Hmm...I'm into a good variety of genres. I'll give anything a chance and can enjoy most music in general. I'd say I'm most into like electronic, psychedelic, noise rock, ambient, lo-fi, garage rock, trip-hop, experimental, etc. That kind of stuff. :b Gah, I could name off a lot of bands, but maybe that would be redundant. I love sharing music with people and vice versa. So if you ever want to feed music to someone then don't be afraid to feed it to me. :b


----------



## mere phantom (Dec 16, 2003)

I've driven to a Lubbock, Dallas and Austin to hang out with others from this site before.
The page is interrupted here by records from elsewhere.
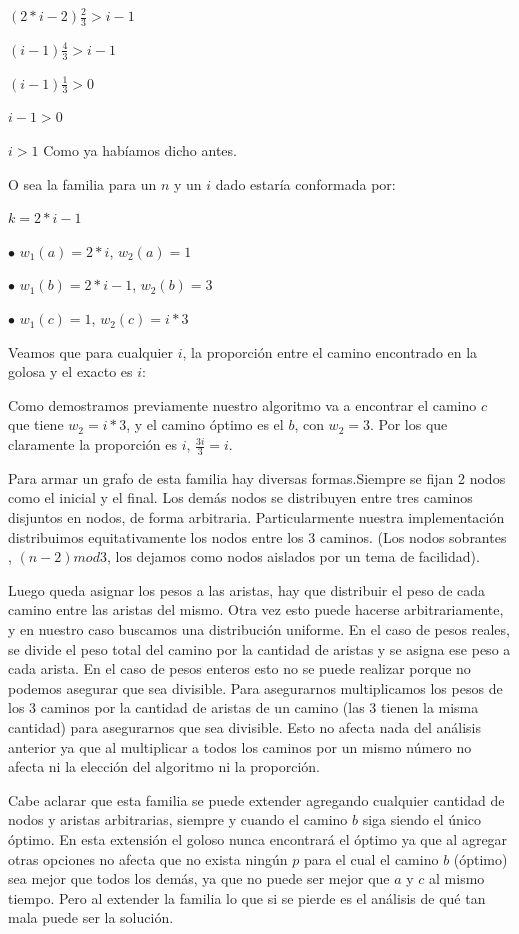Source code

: $(2*i-2) \frac{2}{3} > i-1$

$(i-1) \frac{4}{3} > i-1$

$(i-1) \frac{1}{3} > 0$

$i-1 > 0$

$i > 1$ Como ya habíamos dicho antes.


O sea la familia para un $n$ y un $i$ dado estaría conformada por:

$k = 2*i-1$

$\bullet$ $w_1(a) = 2*i$, $w_2(a)=1$

$\bullet$ $w_1(b) = 2*i-1$, $w_2(b)=3$

$\bullet$ $w_1(c) = 1$, $w_2(c)=i*3$

Veamos que para cualquier $i$, la proporción entre el camino encontrado en la golosa y el exacto es $i$:

Como demostramos previamente nuestro algoritmo va a encontrar el camino $c$ que tiene $w_2=i*3$, y el camino óptimo es el $b$, con $w_2=3$. Por los que claramente la proporción es $i$, $\frac{3i}{3}=i$.

Para armar un grafo de esta familia hay diversas formas.Siempre se fijan 2 nodos como el inicial y el final. Los demás nodos se distribuyen entre tres caminos disjuntos en nodos, de forma arbitraria. Particularmente nuestra implementación distribuimos equitativamente los nodos entre los 3 caminos. (Los nodos sobrantes , $(n-2) mod 3$, los dejamos como nodos aislados por un tema de facilidad).

Luego queda asignar los pesos a las aristas, hay que distribuir el peso de cada camino entre las aristas del mismo. Otra vez esto puede hacerse arbitrariamente, y en nuestro caso buscamos una distribución uniforme.
En el caso de pesos reales, se divide el peso total del camino por la cantidad de aristas y se asigna ese peso a cada arista.
En el caso de pesos enteros esto no se puede realizar porque no podemos asegurar que sea divisible. Para asegurarnos multiplicamos los pesos de los 3 caminos por la cantidad de aristas de un camino (las 3 tienen la misma cantidad) para asegurarnos que sea divisible. Esto no afecta nada del análisis anterior ya que al multiplicar a todos los caminos por un mismo número no afecta ni la elección del algoritmo ni la proporción.

Cabe aclarar que esta familia se puede extender agregando cualquier cantidad de nodos y aristas arbitrarias, siempre y cuando el camino $b$ siga siendo el único óptimo. En esta extensión el goloso nunca encontrará el óptimo ya que al agregar otras opciones no afecta que no exista ningún $p$ para el cual el camino $b$ (óptimo) sea mejor que todos los demás, ya que no puede ser mejor que $a$ y $c$ al mismo tiempo. Pero al extender la familia lo que si se pierde es el análisis de	qué tan mala puede ser la solución.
I would say do it if you can. Sure its quite a bit of time driving and can be kinda pricey with gas, but sometimes meeting people or an event can have a great change in your perspective and help you in a positive direction. It's helped me quite a bit. Just make sure you spend enough time with them, meet others later on, have lots of other things to check out or make a big day out of it to get the most from the trip.
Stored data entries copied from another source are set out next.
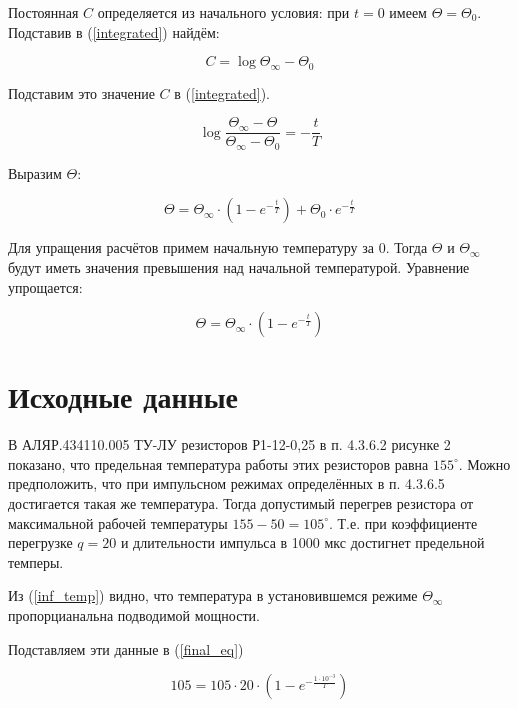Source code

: \documentclass[a4paper]{article}
\begin{document}
Постоянная $C$ определяется из начального условия: при $t=0$ имеем
$\Theta=\Theta_{0}$. Подставив в (\ref{integrated}) найдём:

\begin{equation}
C=\log{{\Theta}_{\infty}-{\Theta}_{0}}
\end{equation}

Подставим это значение $C$ в (\ref{integrated}).

\begin{equation}
\log{\frac{{\Theta}_{\infty}-{\Theta}}{{\Theta}_{\infty}-{\Theta}_{0}}}=-\frac{t}{T}
\end{equation}

Выразим $\Theta$:

\begin{equation}
\Theta = {\Theta}_{\infty}{\cdot}(1-e^{-\frac{t}{T}}) +
         {\Theta}_{0}{\cdot}e^{-\frac{t}{T}}
\end{equation}

Для упращения расчётов примем начальную температуру за $0$. Тогда $\Theta$
и $\Theta_\infty$ будут иметь значения превышения над начальной температурой.
Уравнение упрощается:

\begin{equation}
\label{final_eq}
\Theta = {\Theta}_{\infty}{\cdot}(1-e^{-\frac{t}{T}})
\end{equation}

\section{Исходные данные}

	В АЛЯР.434110.005 ТУ-ЛУ \cite{alyr.434110.005} резисторов Р1-12-0,25 в п.
4.3.6.2 рисунке 2 показано, что предельная температура работы этих резисторов равна
$155^{\circ}$. Можно предположить, что при импульсном режимах определённых в п.
4.3.6.5 достигается такая же температура. Тогда допустимый перегрев резистора от
максимальной рабочей температуры $155-50=105^{\circ}$. Т.е. при коэффициенте
перегрузке $q=20$ и длительности импульса в 1000 мкс достигнет предельной темперы.

    Из (\ref{inf_temp}) видно, что температура в установившемся режиме
${\Theta}_{\infty}$ пропорцианальна подводимой мощности.

    Подставляем эти данные в (\ref{final_eq})

\begin{equation}
105 = 105{\cdot}20{\cdot}(1-e^{-\frac{1{\cdot}10^{-3}}{T}})
\end{equation}
\end{document}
I wouldn't go to Dallas for a concert though (I've never even been to one before and don't really listen to mainstream music), maybe for the state fair, but that has already passed.


----------



## Darth Smittius (Nov 26, 2011)

feels said:


> Hmm...I'm into a good variety of genres. I'll give anything a chance and can enjoy most music in general. I'd say I'm most into like electronic, psychedelic, noise rock, ambient, lo-fi, garage rock, trip-hop, experimental, etc. That kind of stuff. :b Gah, I could name off a lot of bands, but maybe that would be redundant. I love sharing music with people and vice versa. So if you ever want to feed music to someone then don't be afraid to feed it to me. :b


Oh cool! I enjoy all of those genres you listed; it seems you have great taste in music. My current obsession is the whole shoegaze genre. I would love to share some music with you. Maybe you could make me a playlist with some of your favorite stuff!? I could do the same if you're interested. :b


----------



## feels (Jun 18, 2010)

mere phantom said:


> I've driven to a Lubbock, Dallas and Austin to hang out with others from this site before.
> 
> I would say do it if you can. Sure its quite a bit of time driving and can be kinda pricey with gas, but sometimes meeting people or an event can have a great change in your perspective and help you in a positive direction. It's helped me quite a bit. Just make sure you spend enough time with them, meet others later on, have lots of other things to check out or make a big day out of it to get the most from the trip.
> 
> I wouldn't go to Dallas for a concert though (I've never even been to one before and don't really listen to mainstream music), maybe for the state fair, but that has already passed.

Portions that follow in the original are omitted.